▶ **RECORDS SHOWN**:
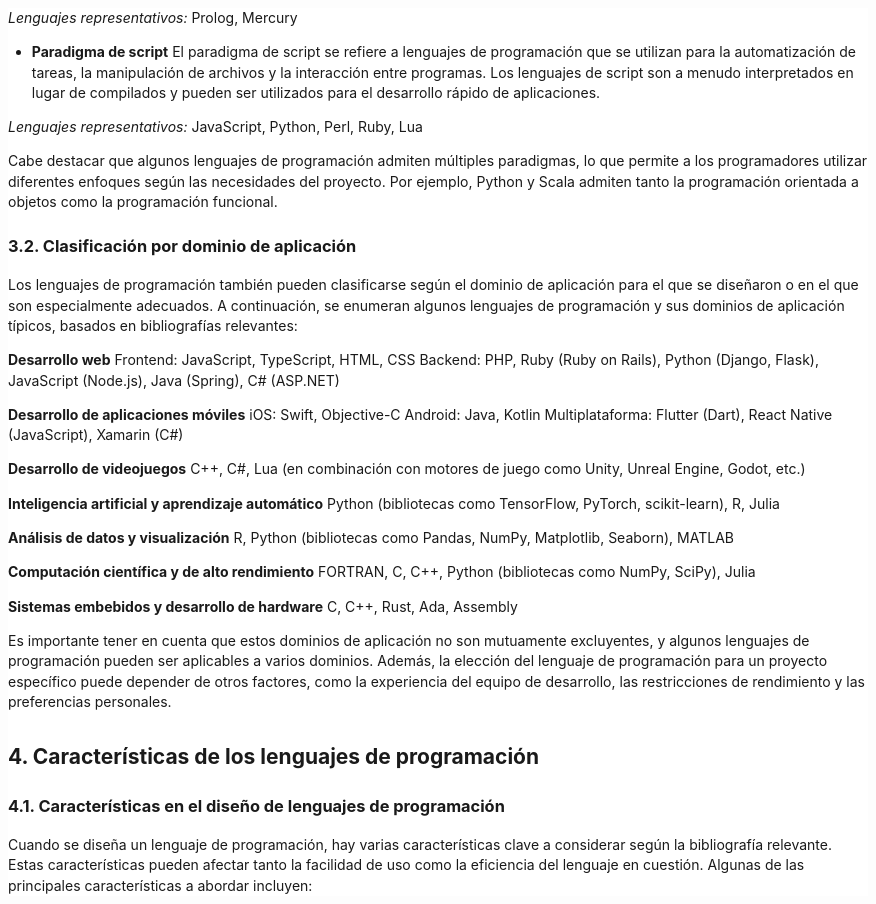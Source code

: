 *Lenguajes representativos:*  Prolog, Mercury

- **Paradigma de script**
El paradigma de script se refiere a lenguajes de programación que se utilizan para la automatización de tareas, la manipulación de archivos y la interacción entre programas. Los lenguajes de script son a menudo interpretados en lugar de compilados y pueden ser utilizados para el desarrollo rápido de aplicaciones.

*Lenguajes representativos:* JavaScript, Python, Perl, Ruby, Lua

Cabe destacar que algunos lenguajes de programación admiten múltiples paradigmas, lo que permite a los programadores utilizar diferentes enfoques según las necesidades del proyecto. Por ejemplo, Python y Scala admiten tanto la programación orientada a objetos como la programación funcional.

### 3.2. Clasificación por dominio de aplicación

Los lenguajes de programación también pueden clasificarse según el dominio de aplicación para el que se diseñaron o en el que son especialmente adecuados. A continuación, se enumeran algunos lenguajes de programación y sus dominios de aplicación típicos, basados en bibliografías relevantes:

**Desarrollo web**
Frontend: JavaScript, TypeScript, HTML, CSS
Backend: PHP, Ruby (Ruby on Rails), Python (Django, Flask), JavaScript (Node.js), Java (Spring), C# (ASP.NET)

**Desarrollo de aplicaciones móviles**
iOS: Swift, Objective-C
Android: Java, Kotlin
Multiplataforma: Flutter (Dart), React Native (JavaScript), Xamarin (C#)

**Desarrollo de videojuegos**
C++, C#, Lua (en combinación con motores de juego como Unity, Unreal Engine, Godot, etc.)

**Inteligencia artificial y aprendizaje automático**
Python (bibliotecas como TensorFlow, PyTorch, scikit-learn), R, Julia  

**Análisis de datos y visualización**
R, Python (bibliotecas como Pandas, NumPy, Matplotlib, Seaborn), MATLAB

**Computación científica y de alto rendimiento**
FORTRAN, C, C++, Python (bibliotecas como NumPy, SciPy), Julia

**Sistemas embebidos y desarrollo de hardware**
C, C++, Rust, Ada, Assembly

Es importante tener en cuenta que estos dominios de aplicación no son mutuamente excluyentes, y algunos lenguajes de programación pueden ser aplicables a varios dominios. Además, la elección del lenguaje de programación para un proyecto específico puede depender de otros factores, como la experiencia del equipo de desarrollo, las restricciones de rendimiento y las preferencias personales.

## 4. Características de los lenguajes de programación

### 4.1. Características en el diseño de lenguajes de programación

Cuando se diseña un lenguaje de programación, hay varias características clave a considerar según la bibliografía relevante. Estas características pueden afectar tanto la facilidad de uso como la eficiencia del lenguaje en cuestión. Algunas de las principales características a abordar incluyen:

▶ **PROBLEM TO SOLVE**:
Look through the material above for "Python" and copy the lines that have it.

▶ **ANSWER TO THIS EXERCISE**:
*Lenguajes representativos:* JavaScript, Python, Perl, Ruby, Lua
Cabe destacar que algunos lenguajes de programación admiten múltiples paradigmas, lo que permite a los programadores utilizar diferentes enfoques según las necesidades del proyecto. Por ejemplo, Python y Scala admiten tanto la programación orientada a objetos como la programación funcional.
Backend: PHP, Ruby (Ruby on Rails), Python (Django, Flask), JavaScript (Node.js), Java (Spring), C# (ASP.NET)
Python (bibliotecas como TensorFlow, PyTorch, scikit-learn), R, Julia  
R, Python (bibliotecas como Pandas, NumPy, Matplotlib, Seaborn), MATLAB
FORTRAN, C, C++, Python (bibliotecas como NumPy, SciPy), Julia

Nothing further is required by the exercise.